Cuenta la leyenda que en Simou, lugar del concello de Mugardos, había una fábrica de jabón. Un incendio destruyó todo, salvo una imagen que presidía el edificio: una imagen de San Antonio de Padua.

Confirmado el milagro, los lugareños construyeron una ermita para guardar aquella imagen. Y no tardando mucho, la ermita se convirtió en centro habitual de peregrinación comarcal.

En el campo alrededor solía celebrarse la fiesta de San Antonio.

Hoy he visitado la ermita en compañía de mi tía Marisa. La ermita está dentro de una propiedad privada, cuyos dueños permiten el acceso gratuito a los devotos de la zona. Los martes, en concreto, la puerta de la ermita está abierta para cualquiera.
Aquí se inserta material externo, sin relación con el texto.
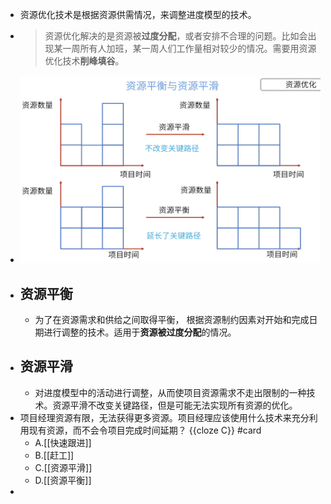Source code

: - 资源优化技术是根据资源供需情况，来调整进度模型的技术。
- > 资源优化解决的是资源被**过度分配**，或者安排不合理的问题。比如会出现某一周所有人加班，某一周人们工作量相对较少的情况。需要用资源优化技术**削峰填谷**。
- ![image.png](../assets/image_1747758065855_0.png)
- ## 资源平衡
	- 为了在资源需求和供给之间取得平衡， 根据资源制约因素对开始和完成日期进行调整的技术。适用于**资源被过度分配**的情况。
- ## 资源平滑
	- 对进度模型中的活动进行调整，从而使项目资源需求不走出限制的一种技术。资源平滑不改变关键路径，但是可能无法实现所有资源的优化。
- 项目经理资源有限，无法获得更多资源。项目经理应该使用什么技术来充分利用现有资源，而不会令项目完成时间延期？ {{cloze C}} #card
	- A.[[快速跟进]]
	- B.[[赶工]]
	- C.[[资源平滑]]
	- D.[[资源平衡]]
-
Mi tía ha traído tres velas de casa. Todas las que se ven en la foto han sido encendidas hoy mismo. Mi tía se ha persignado y ha cogido el libro de oraciones para rezar.

Y entonces ha venido la sorpresa, al leer el responsorio de San Antonio…

El mar sosiega su ira…

San Antonio de Padua, iglesia de Alvarado que tantos años habité. Ante cuya imagen llevé a mi hija hace pocos meses.

San Antonio de Padua, dejé a mi tía en el prado, y volví a entrar en tu santuario para pedirte por este amor débil, naciente y amenazado.

Sé que nada merecemos, pero protege nuestro encuentro milagroso. Esperanzador.

Protégela a ella, al menos.

Que el mar sosiegue su ira, venerado San Antonio. E que Deus nos teña no seu colo. A todos.